Dataset excerpts:

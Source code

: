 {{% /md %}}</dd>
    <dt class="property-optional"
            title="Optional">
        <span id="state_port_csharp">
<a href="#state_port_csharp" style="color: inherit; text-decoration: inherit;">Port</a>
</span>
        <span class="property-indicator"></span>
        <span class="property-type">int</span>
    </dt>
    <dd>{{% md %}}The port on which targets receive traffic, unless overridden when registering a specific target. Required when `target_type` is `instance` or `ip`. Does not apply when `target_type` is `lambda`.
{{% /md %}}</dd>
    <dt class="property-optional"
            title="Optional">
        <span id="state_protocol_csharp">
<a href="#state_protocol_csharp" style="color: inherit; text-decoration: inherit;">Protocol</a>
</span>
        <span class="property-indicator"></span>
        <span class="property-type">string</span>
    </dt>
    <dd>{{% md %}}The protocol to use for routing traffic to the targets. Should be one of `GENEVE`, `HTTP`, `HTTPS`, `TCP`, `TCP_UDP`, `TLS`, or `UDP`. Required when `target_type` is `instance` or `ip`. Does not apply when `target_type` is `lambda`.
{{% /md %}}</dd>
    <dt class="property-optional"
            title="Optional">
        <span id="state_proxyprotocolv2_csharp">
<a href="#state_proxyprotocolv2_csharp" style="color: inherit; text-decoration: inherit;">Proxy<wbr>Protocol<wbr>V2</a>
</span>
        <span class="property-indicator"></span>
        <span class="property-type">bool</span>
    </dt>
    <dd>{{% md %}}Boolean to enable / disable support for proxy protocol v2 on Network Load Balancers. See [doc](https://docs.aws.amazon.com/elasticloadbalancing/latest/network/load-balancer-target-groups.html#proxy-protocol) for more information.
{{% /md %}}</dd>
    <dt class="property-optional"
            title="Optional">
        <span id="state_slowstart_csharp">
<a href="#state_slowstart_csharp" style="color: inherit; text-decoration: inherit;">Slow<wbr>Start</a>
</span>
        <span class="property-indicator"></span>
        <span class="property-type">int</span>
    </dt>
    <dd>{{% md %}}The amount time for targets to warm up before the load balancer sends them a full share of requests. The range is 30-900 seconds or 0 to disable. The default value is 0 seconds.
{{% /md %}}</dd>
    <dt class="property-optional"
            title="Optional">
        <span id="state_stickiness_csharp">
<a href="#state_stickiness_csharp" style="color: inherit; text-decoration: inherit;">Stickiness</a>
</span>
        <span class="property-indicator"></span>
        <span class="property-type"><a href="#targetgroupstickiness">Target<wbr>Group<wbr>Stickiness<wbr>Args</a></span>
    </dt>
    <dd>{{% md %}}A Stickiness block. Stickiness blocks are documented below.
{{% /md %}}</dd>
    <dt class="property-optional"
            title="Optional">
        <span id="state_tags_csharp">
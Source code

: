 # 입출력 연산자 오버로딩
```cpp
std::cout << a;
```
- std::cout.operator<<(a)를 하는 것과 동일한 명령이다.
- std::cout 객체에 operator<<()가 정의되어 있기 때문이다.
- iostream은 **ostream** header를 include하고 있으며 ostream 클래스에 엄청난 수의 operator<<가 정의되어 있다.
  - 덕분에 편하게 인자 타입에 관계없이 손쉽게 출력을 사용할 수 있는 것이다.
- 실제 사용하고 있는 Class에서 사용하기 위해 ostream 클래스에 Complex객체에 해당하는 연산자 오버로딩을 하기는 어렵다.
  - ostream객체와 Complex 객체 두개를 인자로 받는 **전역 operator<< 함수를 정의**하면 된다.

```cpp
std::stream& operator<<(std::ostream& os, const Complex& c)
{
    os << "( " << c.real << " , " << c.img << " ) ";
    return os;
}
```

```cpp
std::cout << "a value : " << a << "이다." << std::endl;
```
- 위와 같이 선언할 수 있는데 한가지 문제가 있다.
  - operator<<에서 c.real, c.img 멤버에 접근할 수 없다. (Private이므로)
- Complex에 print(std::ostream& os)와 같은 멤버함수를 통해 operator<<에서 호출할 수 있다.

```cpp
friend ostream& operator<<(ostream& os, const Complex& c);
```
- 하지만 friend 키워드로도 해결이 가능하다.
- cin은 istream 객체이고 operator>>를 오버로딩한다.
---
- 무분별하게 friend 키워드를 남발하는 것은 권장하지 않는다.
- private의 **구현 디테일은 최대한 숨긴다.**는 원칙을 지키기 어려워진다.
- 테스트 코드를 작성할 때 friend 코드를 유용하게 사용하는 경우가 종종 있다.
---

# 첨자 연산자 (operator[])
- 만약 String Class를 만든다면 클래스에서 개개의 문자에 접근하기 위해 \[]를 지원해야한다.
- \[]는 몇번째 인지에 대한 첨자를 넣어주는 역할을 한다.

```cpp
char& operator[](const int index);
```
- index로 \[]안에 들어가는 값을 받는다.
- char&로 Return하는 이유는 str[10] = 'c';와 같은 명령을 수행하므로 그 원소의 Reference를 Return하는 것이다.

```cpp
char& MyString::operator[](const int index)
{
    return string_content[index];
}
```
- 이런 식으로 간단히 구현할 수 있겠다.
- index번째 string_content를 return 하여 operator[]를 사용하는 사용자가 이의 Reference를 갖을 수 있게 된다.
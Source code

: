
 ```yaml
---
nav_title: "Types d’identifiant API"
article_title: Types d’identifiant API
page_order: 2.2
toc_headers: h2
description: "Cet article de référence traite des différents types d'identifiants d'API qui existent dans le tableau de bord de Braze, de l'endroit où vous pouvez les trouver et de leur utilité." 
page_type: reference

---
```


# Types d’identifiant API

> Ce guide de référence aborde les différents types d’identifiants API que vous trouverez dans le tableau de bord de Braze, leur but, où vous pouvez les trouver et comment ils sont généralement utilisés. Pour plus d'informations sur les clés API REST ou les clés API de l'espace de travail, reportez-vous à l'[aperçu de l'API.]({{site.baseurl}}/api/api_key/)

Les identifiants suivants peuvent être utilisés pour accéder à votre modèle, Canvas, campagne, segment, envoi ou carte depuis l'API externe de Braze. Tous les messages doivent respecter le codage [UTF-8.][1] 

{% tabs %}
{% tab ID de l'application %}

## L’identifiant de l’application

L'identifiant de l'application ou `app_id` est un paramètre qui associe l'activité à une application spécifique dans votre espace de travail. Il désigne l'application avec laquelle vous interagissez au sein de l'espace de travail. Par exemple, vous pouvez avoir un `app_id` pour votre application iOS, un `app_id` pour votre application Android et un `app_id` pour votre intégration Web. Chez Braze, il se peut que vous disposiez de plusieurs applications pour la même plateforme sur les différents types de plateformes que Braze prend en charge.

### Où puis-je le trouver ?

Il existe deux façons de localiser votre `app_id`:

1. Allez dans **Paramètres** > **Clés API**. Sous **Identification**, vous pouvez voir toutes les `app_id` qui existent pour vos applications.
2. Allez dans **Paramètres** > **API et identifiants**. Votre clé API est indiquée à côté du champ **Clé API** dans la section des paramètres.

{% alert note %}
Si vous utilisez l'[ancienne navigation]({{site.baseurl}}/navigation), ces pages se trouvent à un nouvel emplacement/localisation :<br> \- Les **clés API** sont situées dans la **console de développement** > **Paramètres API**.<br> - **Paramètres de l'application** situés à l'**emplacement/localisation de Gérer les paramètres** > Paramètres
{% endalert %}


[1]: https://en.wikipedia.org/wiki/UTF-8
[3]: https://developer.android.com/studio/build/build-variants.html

Work task: Quote the listing above, but only from the line that shows "- index번째 string_content를" through the line that shows "Ce guide de".

Result of this exercise:
- index번째 string_content를 return 하여 operator[]를 사용하는 사용자가 이의 Reference를 갖을 수 있게 된다.
Source code

:
 ```yaml
---
nav_title: "Types d’identifiant API"
article_title: Types d’identifiant API
page_order: 2.2
toc_headers: h2
description: "Cet article de référence traite des différents types d'identifiants d'API qui existent dans le tableau de bord de Braze, de l'endroit où vous pouvez les trouver et de leur utilité." 
page_type: reference

---
```


# Types d’identifiant API

> Ce guide de référence aborde les différents types d’identifiants API que vous trouverez dans le tableau de bord de Braze, leur but, où vous pouvez les trouver et comment ils sont généralement utilisés. Pour plus d'informations sur les clés API REST ou les clés API de l'espace de travail, reportez-vous à l'[aperçu de l'API.]({{site.baseurl}}/api/api_key/)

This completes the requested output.